Requirement –
Your answer should be the full data, transcribed exactly, with no pictures in it.

═════ Data provided ═════

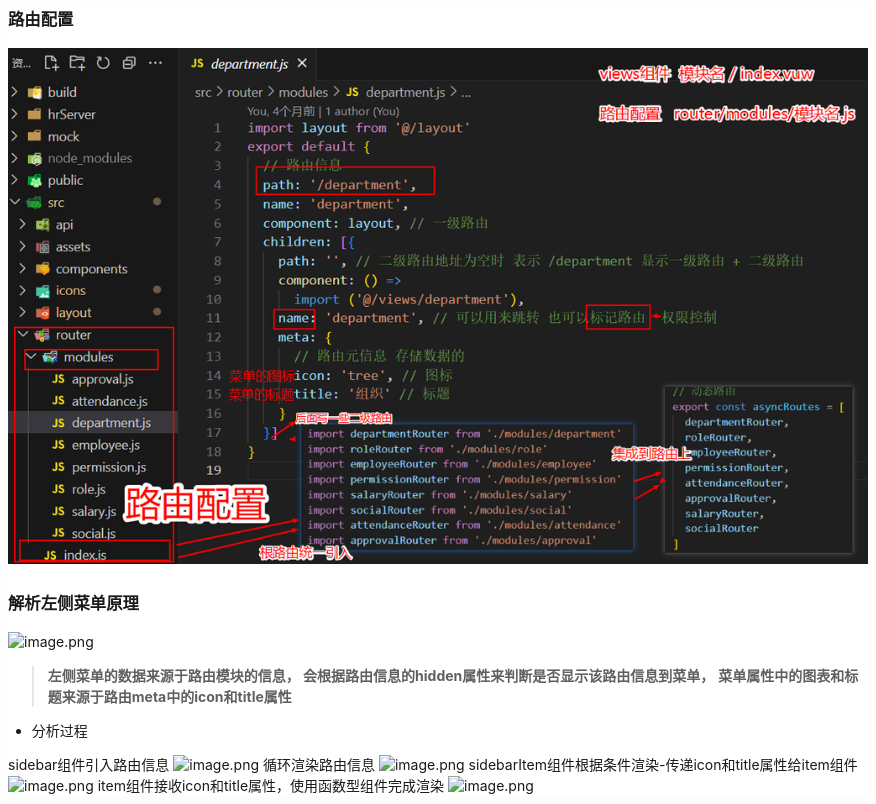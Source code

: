 



### 路由配置

![](img/路由.png)








### 解析左侧菜单原理

![image.png](https://cdn.nlark.com/yuque/0/2023/png/8435673/1677731478801-2152aa51-ceaf-4119-b12d-a9ff559c7064.png#averageHue=%2396bd4d&clientId=udd47902c-ce16-4&from=paste&height=351&id=uc38c0284&name=image.png&originHeight=702&originWidth=1824&originalType=binary&ratio=2&rotation=0&showTitle=false&size=62927&status=done&style=none&taskId=u4d3eba61-0397-4e5b-b4b0-9d78f889520&title=&width=912)

> **左侧菜单的数据来源于路由模块的信息， 会根据路由信息的hidden属性来判断是否显示该路由信息到菜单，**
> **菜单属性中的图表和标题来源于路由meta中的icon和title属性**


- 分析过程

sidebar组件引入路由信息
![image.png](https://cdn.nlark.com/yuque/0/2023/png/8435673/1677731592548-6450a3c2-c0f0-4ee3-a714-26717eef2c00.png#averageHue=%23282827&clientId=udd47902c-ce16-4&from=paste&height=253&id=u247a4fd7&name=image.png&originHeight=506&originWidth=1280&originalType=binary&ratio=2&rotation=0&showTitle=false&size=2595497&status=done&style=none&taskId=u4ced5d02-67f0-4be4-a86c-88324c06edc&title=&width=640)
循环渲染路由信息
![image.png](https://cdn.nlark.com/yuque/0/2023/png/8435673/1677731608249-6b3fe1a3-dd74-4825-91ae-ed0c3f39933c.png#averageHue=%23212121&clientId=udd47902c-ce16-4&from=paste&height=192&id=u4bead679&name=image.png&originHeight=384&originWidth=1280&originalType=binary&ratio=2&rotation=0&showTitle=false&size=1969728&status=done&style=none&taskId=u3ca43961-a16a-48e5-b824-9d7b8aa56b6&title=&width=640)
sidebarItem组件根据条件渲染-传递icon和title属性给item组件
![image.png](https://cdn.nlark.com/yuque/0/2023/png/8435673/1677731639959-05b555fb-24d3-4cd0-8afd-2afe3b4c2763.png#averageHue=%23292928&clientId=udd47902c-ce16-4&from=paste&height=122&id=uacbf4751&name=image.png&originHeight=244&originWidth=1280&originalType=binary&ratio=2&rotation=0&showTitle=false&size=1251622&status=done&style=none&taskId=u1c0ba0bc-a751-454d-bd79-aaf923e704f&title=&width=640)
item组件接收icon和title属性，使用函数型组件完成渲染
![image.png](https://cdn.nlark.com/yuque/0/2023/png/8435673/1677731696023-0fab52a0-622f-487d-b7e9-8238d7b37150.png#averageHue=%23252524&clientId=udd47902c-ce16-4&from=paste&height=360&id=u9eef52e6&name=image.png&originHeight=720&originWidth=990&originalType=binary&ratio=2&rotation=0&showTitle=false&size=2856615&status=done&style=none&taskId=ua28d4a1e-3729-4dd0-b79a-a2a4fd00389&title=&width=495)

═════

The completed task –
Source code

: 



### 路由配置

![](img/路由.png)








### 解析左侧菜单原理

![image.png](https://cdn.nlark.com/yuque/0/2023/png/8435673/1677731478801-2152aa51-ceaf-4119-b12d-a9ff559c7064.png#averageHue=%2396bd4d&clientId=udd47902c-ce16-4&from=paste&height=351&id=uc38c0284&name=image.png&originHeight=702&originWidth=1824&originalType=binary&ratio=2&rotation=0&showTitle=false&size=62927&status=done&style=none&taskId=u4d3eba61-0397-4e5b-b4b0-9d78f889520&title=&width=912)

> **左侧菜单的数据来源于路由模块的信息， 会根据路由信息的hidden属性来判断是否显示该路由信息到菜单，**
> **菜单属性中的图表和标题来源于路由meta中的icon和title属性**


- 分析过程

sidebar组件引入路由信息
![image.png](https://cdn.nlark.com/yuque/0/2023/png/8435673/1677731592548-6450a3c2-c0f0-4ee3-a714-26717eef2c00.png#averageHue=%23282827&clientId=udd47902c-ce16-4&from=paste&height=253&id=u247a4fd7&name=image.png&originHeight=506&originWidth=1280&originalType=binary&ratio=2&rotation=0&showTitle=false&size=2595497&status=done&style=none&taskId=u4ced5d02-67f0-4be4-a86c-88324c06edc&title=&width=640)
循环渲染路由信息
![image.png](https://cdn.nlark.com/yuque/0/2023/png/8435673/1677731608249-6b3fe1a3-dd74-4825-91ae-ed0c3f39933c.png#averageHue=%23212121&clientId=udd47902c-ce16-4&from=paste&height=192&id=u4bead679&name=image.png&originHeight=384&originWidth=1280&originalType=binary&ratio=2&rotation=0&showTitle=false&size=1969728&status=done&style=none&taskId=u3ca43961-a16a-48e5-b824-9d7b8aa56b6&title=&width=640)
sidebarItem组件根据条件渲染-传递icon和title属性给item组件
![image.png](https://cdn.nlark.com/yuque/0/2023/png/8435673/1677731639959-05b555fb-24d3-4cd0-8afd-2afe3b4c2763.png#averageHue=%23292928&clientId=udd47902c-ce16-4&from=paste&height=122&id=uacbf4751&name=image.png&originHeight=244&originWidth=1280&originalType=binary&ratio=2&rotation=0&showTitle=false&size=1251622&status=done&style=none&taskId=u1c0ba0bc-a751-454d-bd79-aaf923e704f&title=&width=640)
item组件接收icon和title属性，使用函数型组件完成渲染
![image.png](https://cdn.nlark.com/yuque/0/2023/png/8435673/1677731696023-0fab52a0-622f-487d-b7e9-8238d7b37150.png#averageHue=%23252524&clientId=udd47902c-ce16-4&from=paste&height=360&id=u9eef52e6&name=image.png&originHeight=720&originWidth=990&originalType=binary&ratio=2&rotation=0&showTitle=false&size=2856615&status=done&style=none&taskId=ua28d4a1e-3729-4dd0-b79a-a2a4fd00389&title=&width=495)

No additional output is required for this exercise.